Fantasy

Le dragon Griaule

Titre : Le dragon Griaule
Auteur : Lucius Shepard
Éditeur : Le Bélial / J’ai lu
Date de publication : 2011 / 2013

Synopsis : Lucius Shepard publie « L’Homme qui peignit le dragon Griaule » en 1984, récit qui introduit l’univers de Griaule, un monde préindustriel dans lequel un dragon titanesque a été pétrifié par un puissant sorcier voilà plusieurs millénaires. Depuis ces temps reculés, la créature s’est « intégrée » au paysage, devenant à elle seule une chaîne de montagne chargée de végétation qui abrite ville et villages. Mais si le monstre ne bouge plus, il n’en est pas mort pour autant. Ainsi Griaule continue-t-il d’instiller sa néfaste influence, une insidieuse corruption qui s’attaque aussi bien aux hommes qu’à la nature… Car Griaule poursuit un but. Inavoué et inavouable.

 

Griaule : le chef d’oeuvre de Lucius Shepard ?

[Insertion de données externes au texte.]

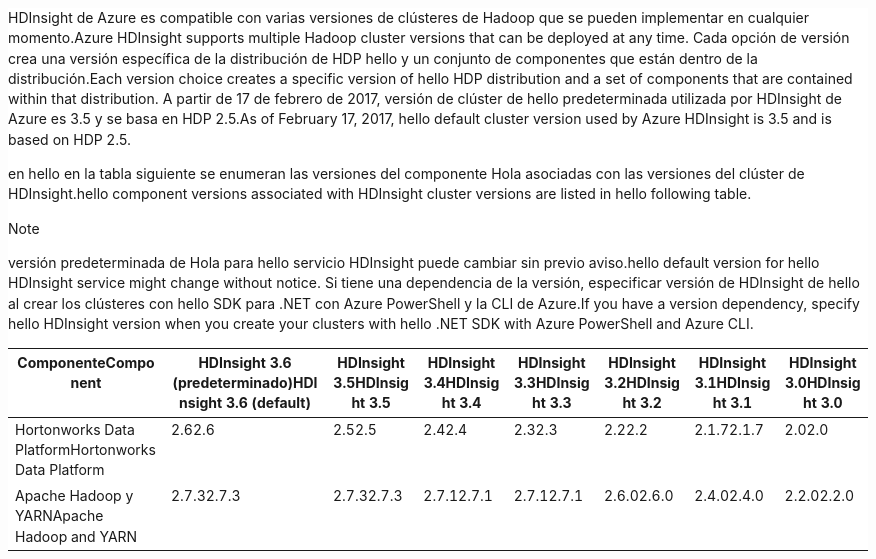<span data-ttu-id="15a87-109">HDInsight de Azure es compatible con varias versiones de clústeres de Hadoop que se pueden implementar en cualquier momento.</span><span class="sxs-lookup"><span data-stu-id="15a87-109">Azure HDInsight supports multiple Hadoop cluster versions that can be deployed at any time.</span></span> <span data-ttu-id="15a87-110">Cada opción de versión crea una versión específica de la distribución de HDP hello y un conjunto de componentes que están dentro de la distribución.</span><span class="sxs-lookup"><span data-stu-id="15a87-110">Each version choice creates a specific version of hello HDP distribution and a set of components that are contained within that distribution.</span></span> <span data-ttu-id="15a87-111">A partir de 17 de febrero de 2017, versión de clúster de hello predeterminada utilizada por HDInsight de Azure es 3.5 y se basa en HDP 2.5.</span><span class="sxs-lookup"><span data-stu-id="15a87-111">As of February 17, 2017, hello default cluster version used by Azure HDInsight is 3.5 and is based on HDP 2.5.</span></span>

<span data-ttu-id="15a87-112">en hello en la tabla siguiente se enumeran las versiones del componente Hola asociadas con las versiones del clúster de HDInsight.</span><span class="sxs-lookup"><span data-stu-id="15a87-112">hello component versions associated with HDInsight cluster versions are listed in hello following table.</span></span> 

> [!NOTE]
> <span data-ttu-id="15a87-113">versión predeterminada de Hola para hello servicio HDInsight puede cambiar sin previo aviso.</span><span class="sxs-lookup"><span data-stu-id="15a87-113">hello default version for hello HDInsight service might change without notice.</span></span> <span data-ttu-id="15a87-114">Si tiene una dependencia de la versión, especificar versión de HDInsight de hello al crear los clústeres con hello SDK para .NET con Azure PowerShell y la CLI de Azure.</span><span class="sxs-lookup"><span data-stu-id="15a87-114">If you have a version dependency, specify hello HDInsight version when you create your clusters with hello .NET SDK with Azure PowerShell and Azure CLI.</span></span>

| <span data-ttu-id="15a87-115">Componente</span><span class="sxs-lookup"><span data-stu-id="15a87-115">Component</span></span> | <span data-ttu-id="15a87-116">HDInsight 3.6 (predeterminado)</span><span class="sxs-lookup"><span data-stu-id="15a87-116">HDInsight 3.6 (default)</span></span> | <span data-ttu-id="15a87-117">HDInsight 3.5</span><span class="sxs-lookup"><span data-stu-id="15a87-117">HDInsight 3.5</span></span> | <span data-ttu-id="15a87-118">HDInsight 3.4</span><span class="sxs-lookup"><span data-stu-id="15a87-118">HDInsight 3.4</span></span> | <span data-ttu-id="15a87-119">HDInsight 3.3</span><span class="sxs-lookup"><span data-stu-id="15a87-119">HDInsight 3.3</span></span> | <span data-ttu-id="15a87-120">HDInsight 3.2</span><span class="sxs-lookup"><span data-stu-id="15a87-120">HDInsight 3.2</span></span> | <span data-ttu-id="15a87-121">HDInsight 3.1</span><span class="sxs-lookup"><span data-stu-id="15a87-121">HDInsight 3.1</span></span> | <span data-ttu-id="15a87-122">HDInsight 3.0</span><span class="sxs-lookup"><span data-stu-id="15a87-122">HDInsight 3.0</span></span> |
| --- | --- | --- | --- | --- | --- | --- |--- |
| <span data-ttu-id="15a87-123">Hortonworks Data Platform</span><span class="sxs-lookup"><span data-stu-id="15a87-123">Hortonworks Data Platform</span></span> |<span data-ttu-id="15a87-124">2.6</span><span class="sxs-lookup"><span data-stu-id="15a87-124">2.6</span></span> |<span data-ttu-id="15a87-125">2.5</span><span class="sxs-lookup"><span data-stu-id="15a87-125">2.5</span></span> |<span data-ttu-id="15a87-126">2.4</span><span class="sxs-lookup"><span data-stu-id="15a87-126">2.4</span></span> |<span data-ttu-id="15a87-127">2.3</span><span class="sxs-lookup"><span data-stu-id="15a87-127">2.3</span></span> |<span data-ttu-id="15a87-128">2.2</span><span class="sxs-lookup"><span data-stu-id="15a87-128">2.2</span></span> |<span data-ttu-id="15a87-129">2.1.7</span><span class="sxs-lookup"><span data-stu-id="15a87-129">2.1.7</span></span> |<span data-ttu-id="15a87-130">2.0</span><span class="sxs-lookup"><span data-stu-id="15a87-130">2.0</span></span> |
| <span data-ttu-id="15a87-131">Apache Hadoop y YARN</span><span class="sxs-lookup"><span data-stu-id="15a87-131">Apache Hadoop and YARN</span></span> |<span data-ttu-id="15a87-132">2.7.3</span><span class="sxs-lookup"><span data-stu-id="15a87-132">2.7.3</span></span> |<span data-ttu-id="15a87-133">2.7.3</span><span class="sxs-lookup"><span data-stu-id="15a87-133">2.7.3</span></span> |<span data-ttu-id="15a87-134">2.7.1</span><span class="sxs-lookup"><span data-stu-id="15a87-134">2.7.1</span></span> |<span data-ttu-id="15a87-135">2.7.1</span><span class="sxs-lookup"><span data-stu-id="15a87-135">2.7.1</span></span> |<span data-ttu-id="15a87-136">2.6.0</span><span class="sxs-lookup"><span data-stu-id="15a87-136">2.6.0</span></span> |<span data-ttu-id="15a87-137">2.4.0</span><span class="sxs-lookup"><span data-stu-id="15a87-137">2.4.0</span></span> |<span data-ttu-id="15a87-138">2.2.0</span><span class="sxs-lookup"><span data-stu-id="15a87-138">2.2.0</span></span> |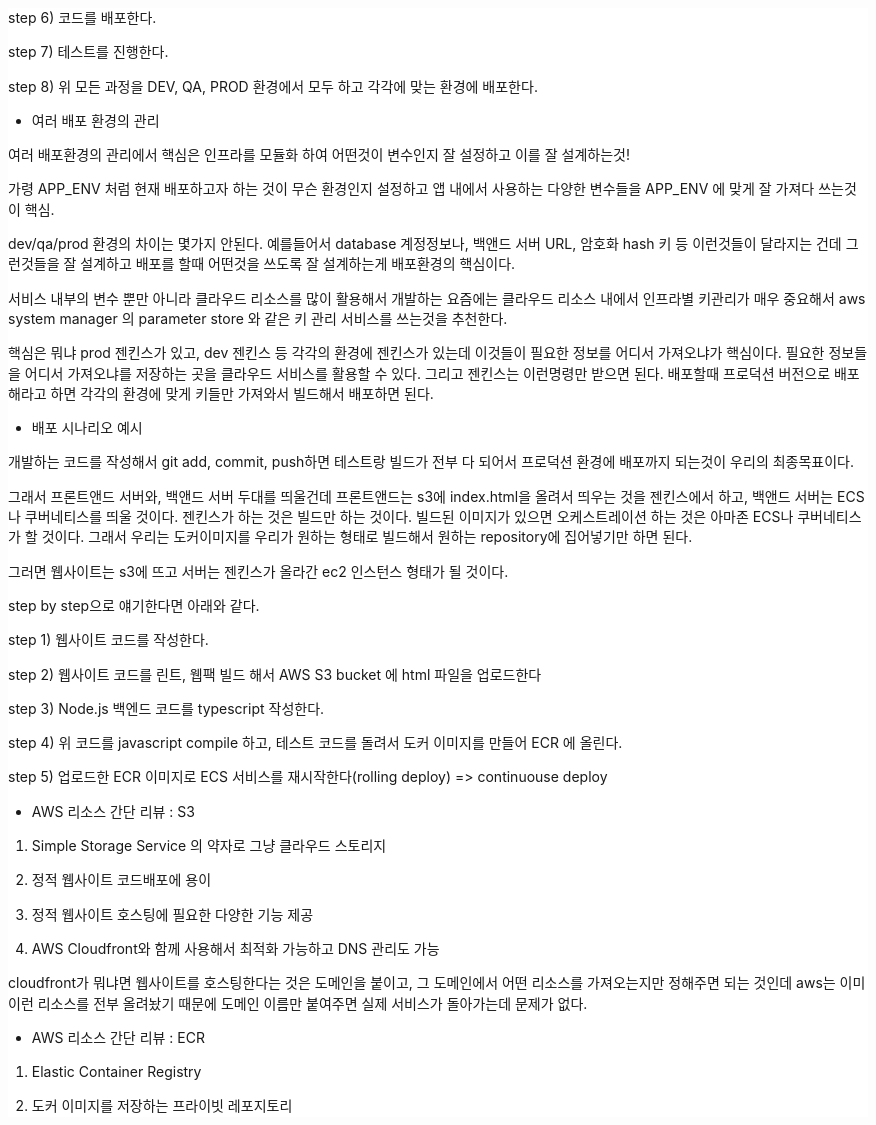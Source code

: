 step 6) 코드를 배포한다.

step 7) 테스트를 진행한다.

step 8) 위 모든 과정을 DEV, QA, PROD 환경에서 모두 하고 각각에 맞는 환경에 배포한다.

- 여러 배포 환경의 관리

여러 배포환경의 관리에서 핵심은 인프라를 모듈화 하여 어떤것이 변수인지 잘 설정하고 이를 잘 설계하는것!

가령 APP_ENV 처럼 현재 배포하고자 하는 것이 무슨 환경인지 설정하고 앱 내에서 사용하는 다양한 변수들을 APP_ENV 에 맞게 잘 가져다 쓰는것이 핵심.

dev/qa/prod 환경의 차이는 몇가지 안된다. 예를들어서 database 계정정보나, 백앤드 서버 URL, 암호화 hash 키 등 이런것들이 달라지는 건데 그런것들을 잘 설계하고 배포를 할때 어떤것을 쓰도록 잘 설계하는게 배포환경의 핵심이다.

서비스 내부의 변수 뿐만 아니라 클라우드 리소스를 많이 활용해서 개발하는 요즘에는 클라우드 리소스 내에서 인프라별 키관리가 매우 중요해서 aws system manager 의 parameter store 와 같은 키 관리 서비스를 쓰는것을 추천한다.

핵심은 뭐냐 prod 젠킨스가 있고, dev 젠킨스 등 각각의 환경에 젠킨스가 있는데 이것들이 필요한 정보를 어디서 가져오냐가 핵심이다. 필요한 정보들을 어디서 가져오냐를 저장하는 곳을 클라우드 서비스를 활용할 수 있다. 그리고 젠킨스는 이런명령만 받으면 된다. 배포할때 프로덕션 버전으로 배포해라고 하면 각각의 환경에 맞게 키들만 가져와서 빌드해서 배포하면 된다.

- 배포 시나리오 예시

개발하는 코드를 작성해서 git add, commit, push하면 테스트랑 빌드가 전부 다 되어서 프로덕션 환경에 배포까지 되는것이 우리의 최종목표이다.

그래서 프론트앤드 서버와, 백앤드 서버 두대를 띄울건데 프론트앤드는 s3에 index.html을 올려서 띄우는 것을 젠킨스에서 하고, 백앤드 서버는 ECS나 쿠버네티스를 띄울 것이다. 젠킨스가 하는 것은 빌드만 하는 것이다. 빌드된 이미지가 있으면 오케스트레이션 하는 것은 아마존 ECS나 쿠버네티스가 할 것이다. 그래서 우리는 도커이미지를 우리가 원하는 형태로 빌드해서 원하는 repository에 집어넣기만 하면 된다.

그러면 웹사이트는 s3에 뜨고 서버는 젠킨스가 올라간 ec2 인스턴스 형태가 될 것이다.

step by step으로 얘기한다면 아래와 같다.

step 1) 웹사이트 코드를 작성한다.

step 2) 웹사이트 코드를 린트, 웹팩 빌드 해서 AWS S3 bucket 에 html 파일을 업로드한다

step 3) Node.js 백엔드 코드를 typescript 작성한다.

step 4) 위 코드를 javascript compile 하고, 테스트 코드를 돌려서 도커 이미지를 만들어 ECR 에 올린다.

step 5) 업로드한 ECR 이미지로 ECS 서비스를 재시작한다(rolling deploy) => continuouse deploy


- AWS 리소스 간단 리뷰 : S3

1) Simple Storage Service 의 약자로 그냥 클라우드 스토리지

2) 정적 웹사이트 코드배포에 용이

3) 정적 웹사이트 호스팅에 필요한 다양한 기능 제공

4) AWS Cloudfront와 함께 사용해서 최적화 가능하고 DNS 관리도 가능

cloudfront가 뭐냐면 웹사이트를 호스팅한다는 것은 도메인을 붙이고, 그 도메인에서 어떤 리소스를 가져오는지만 정해주면 되는 것인데 aws는 이미 이런 리소스를 전부 올려놨기 때문에 도메인 이름만 붙여주면 실제 서비스가 돌아가는데 문제가 없다.

- AWS 리소스 간단 리뷰 : ECR

1) Elastic Container Registry

2) 도커 이미지를 저장하는 프라이빗 레포지토리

En 1984, Lucius Shepard publie sa première nouvelle mettant en scène le dragon Griaule. Et puis, suite au succès du texte et à sa propre envie d’étoffer un peu plus l’histoire de cette gigantesque créature, l’auteur s’est lancé dans l’écriture de plusieurs autres récits se déroulant dans le même univers, réunis ici dans un seul ouvrage considéré comme son chef-d’œuvre. Le fil directeur qui unit les six novellas présentes au sommaire est donc un énorme dragon, Griaule, vaincu il y a bien longtemps par un puissant sorcier qui est parvenu à le paralyser mais n’a pas réussi à lui ôter la vie. Sur son corps immobile se sont peu à peu développées une faune et une flore variées, bientôt suivies par une poignée d’humains qui n’ont pas tardé à fonder une ville toute entière. Bien qu’ayant toutes les apparences de la mort, le dragon n’en reste cependant pas moins vivant, et, si son corps ne répond plus à sa volonté, son esprit, lui, n’a rien perdu de sa puissance. Et ils le savent, ceux qui ont choisi de vivre dans l’ombre du dragon : son influence néfaste s’exerce insidieusement partout et sur tous, bien au-delà même des limites de la vallée dans laquelle son corps s’est effondré. Chacun des textes nous dévoile un aspect différent de l’histoire du dragon et du pouvoir qu’il exerce sur les mortels à proximité, et ce de manière chronologique. La première rencontre du lecteur avec Griaule se fait dans « L’Homme qui peignit le dragon Griaule », par l’intermédiaire d’un artiste qui ambitionne de venir définitivement à bout de la bête en le peignant dans son intégralité. « L’homme qui peignit le dragon Griaule » pose les bases d’un décor captivant qui s’inspire largement des paysages d’Amérique centrale et emprunte beaucoup à la période pré-industrielle. Si on pourrait dans un premier temps parfaitement se croire dans un univers de fantasy déconnecté de notre monde, l’auteur nous détrompe rapidement en insérant ici ou là quelques références historiques ou géographiques qui nous invitent à reconsidérer notre vision de cette cité bâtie sur le corps du dragon, finalement moins éloignée de nous qu’il n’y paraissait.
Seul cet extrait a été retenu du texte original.